In one garden, the majority of the tulips were red, but, among the red, there were tulips not the same color. These orange-red and pink tulips were dispersed sparsely among the red majority. Some of the flowers were not perfectly shaped. The majority of the flowers had tight and pristine petals that were shaped alike. But among them were flowers whose petals were apart and misshaped.
Every garden had its dominant color, but every garden had its minority color that usually was just a little lighter than the dominant color or not the same color at all. In one distinct garden were variegated tulips. Each individual flower was either two or three different colors. Even the variegated tulips were different. The minority color in this garden were the red tulips. Despite their differences, the tulips worked together to create another breathtaking garden.
In each garden, none were greater than the other even though the flowers were not exactly the same. Each flower was comparable to the others but, at the same time, played their part in making a splendid garden that brought color, freshness, and vitality to our long walk. To see the differences, my daughter and I had to make a point of looking for the differences, talking about these diversities, and judging these different flowers as beautiful as the majority or were they adequate to belong in that garden.
My daughter and I found it to be irony that we made these observations as we walked toward the United States Capitol Building. The United States is called the melting pot with its diverse peoples from divergent countries with their distinct and dissimilar cultures and beliefs. We began to see the analogies from the tulip gardens we were viewing with the garden of the United States which can be expanded to include the world. Different locations, different colors, different cultures, different beliefs, and yet one garden. Even among each location, each culture, and each belief, there are those who are different. Some differences are slight. Some differences are major, but still planted in that particular garden. Was it accidental? I don't think so.

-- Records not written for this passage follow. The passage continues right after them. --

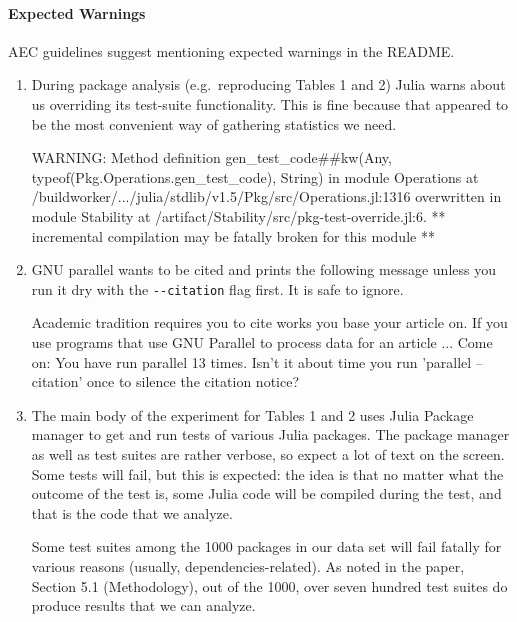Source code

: \documentclass[
]{article}
\begin{document}
\hypertarget{expected-warnings}{%
\paragraph{Expected Warnings}\label{expected-warnings}}

AEC guidelines suggest mentioning expected warnings in the README.

\begin{enumerate}
\def\labelenumi{\arabic{enumi}.}
\item
  During package analysis (e.g.~reproducing Tables 1 and 2) Julia warns
  about us overriding its test-suite functionality. This is fine because
  that appeared to be the most convenient way of gathering statistics we
  need.

\begin{verbnobox}[\small]
WARNING: Method definition gen_test_code##kw(Any, typeof(Pkg.Operations.gen_test_code), String)
  in module Operations at /buildworker/.../julia/stdlib/v1.5/Pkg/src/Operations.jl:1316
  overwritten in module Stability at /artifact/Stability/src/pkg-test-override.jl:6.
  ** incremental compilation may be fatally broken for this module **
\end{verbnobox}
\item
  GNU parallel wants to be cited and prints the following message unless
  you run it dry with the \texttt{-\/-citation} flag first. It is safe
  to ignore.

\begin{verbnobox}[\small]
Academic tradition requires you to cite works you base your article on.
If you use programs that use GNU Parallel to process data for an article
...
Come on: You have run parallel 13 times. Isn't it about time 
you run 'parallel --citation' once to silence the citation notice?
\end{verbnobox}
\item
  The main body of the experiment for Tables 1 and 2 uses Julia Package
  manager to get and run tests of various Julia packages. The package
  manager as well as test suites are rather verbose, so expect a lot of
  text on the screen. Some tests will fail, but this is expected: the
  idea is that no matter what the outcome of the test is, some Julia code
  will be compiled during the test, and that is the code that we analyze.

  Some test suites among the 1000 packages in our data set will fail fatally for
  various reasons (usually, dependencies-related). As noted in the
  paper, Section 5.1 (Methodology), out of the 1000, over seven hundred test
  suites do produce results that we can analyze.
\end{enumerate}
\end{document}
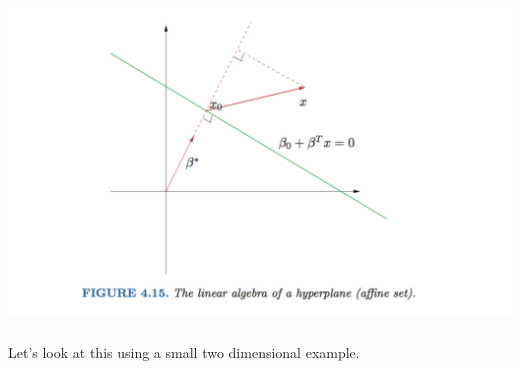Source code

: \documentclass[xetex,mathserif,serif,aspectratio=169]{beamer}
\begin{document}
\begin{frame}[fragile] \frametitle{} \oldB \small

\begin{center}
\includegraphics[height=0.7\textheight]{img/hyperplane.pdf}
\end{center}

\end{frame}

\begin{frame}[fragile] \frametitle{} \oldB \small

\textbf{}

Let's look at this using a small two dimensional example.

\end{frame}

{
\begin{frame}[plain]
\end{frame}
}
\end{document}
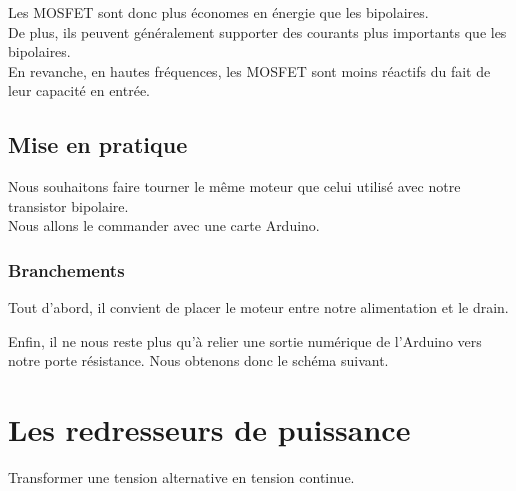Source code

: {    Les MOSFET sont donc plus économes en énergie que les bipolaires.\\
    De plus, ils peuvent généralement supporter des courants plus importants que les bipolaires.\\

    En revanche, en hautes fréquences, les MOSFET sont moins réactifs du fait de leur capacité en entrée.
     \subsection{Mise en pratique}

     Nous souhaitons faire tourner le même moteur que celui utilisé avec notre transistor bipolaire.\\
     Nous allons le commander avec une carte Arduino.

     \subsubsection{Branchements}

     Tout d'abord, il convient de placer le moteur entre notre alimentation et le drain.\\
     
 
 
     Enfin, il ne nous reste plus qu'à relier une sortie numérique de l'Arduino vers notre porte  résistance. Nous obtenons donc le schéma suivant.
 



\section{Les redresseurs de puissance}

Transformer une tension alternative en tension continue.




}
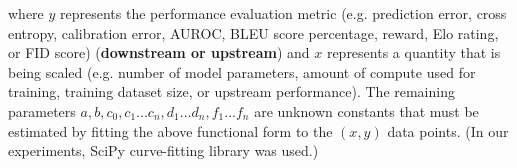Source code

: \documentclass{article} %
\begin{document}
where $y$ represents the performance evaluation metric (e.g. prediction error, cross entropy, calibration error, AUROC, BLEU score percentage, reward, Elo rating, or FID score) (\textbf{downstream or upstream}) and $x$ represents a quantity that is being scaled (e.g. number of model parameters, amount of compute used for training, training dataset size, or upstream performance). The remaining  parameters %
$a, b, c_0, c_1 ... c_n, d_1 ...  d_n, f_1 ... f_n$
are unknown constants that must be estimated by fitting the above functional form to the $(x,y)$ data points. (In our experiments,  SciPy curve-fitting library \citep{virtanen2020scipy} was used.) 

\end{document}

The human race is not as separate from its surrounding as we might want to believe. Our attitudes toward the differences in the stunning gardens that surround us can make our walk through this long, difficult life enjoyable or unbearable. Our focus can be on the beauty or the negativity. We can make a point of looking for the differences, talking about them, and judging them, or we can just embrace the fact that not everybody is the same.
Choosing to enjoy the beauty of the diverseness of our surroundings helped to make my daughter's and my long, hot walk to the Capitol Building more interesting and enjoyable. Each person's choice to see the diversity in the garden of the human race in the same light of acceptance can make our journey through life more interesting and pleasurable. We can learn wisdom if we take serious consideration of what is around us that appear to be in harmony in spite of differences. Every flower in the gardens, no matter the differences or similitude, served its distinctive purpose within the realm of the garden in which it was located. These flowers such as people are individuals marrying together their own contribution to make an exquisite whole, and all it took was the choice of acceptance of the differences to bring about harmony.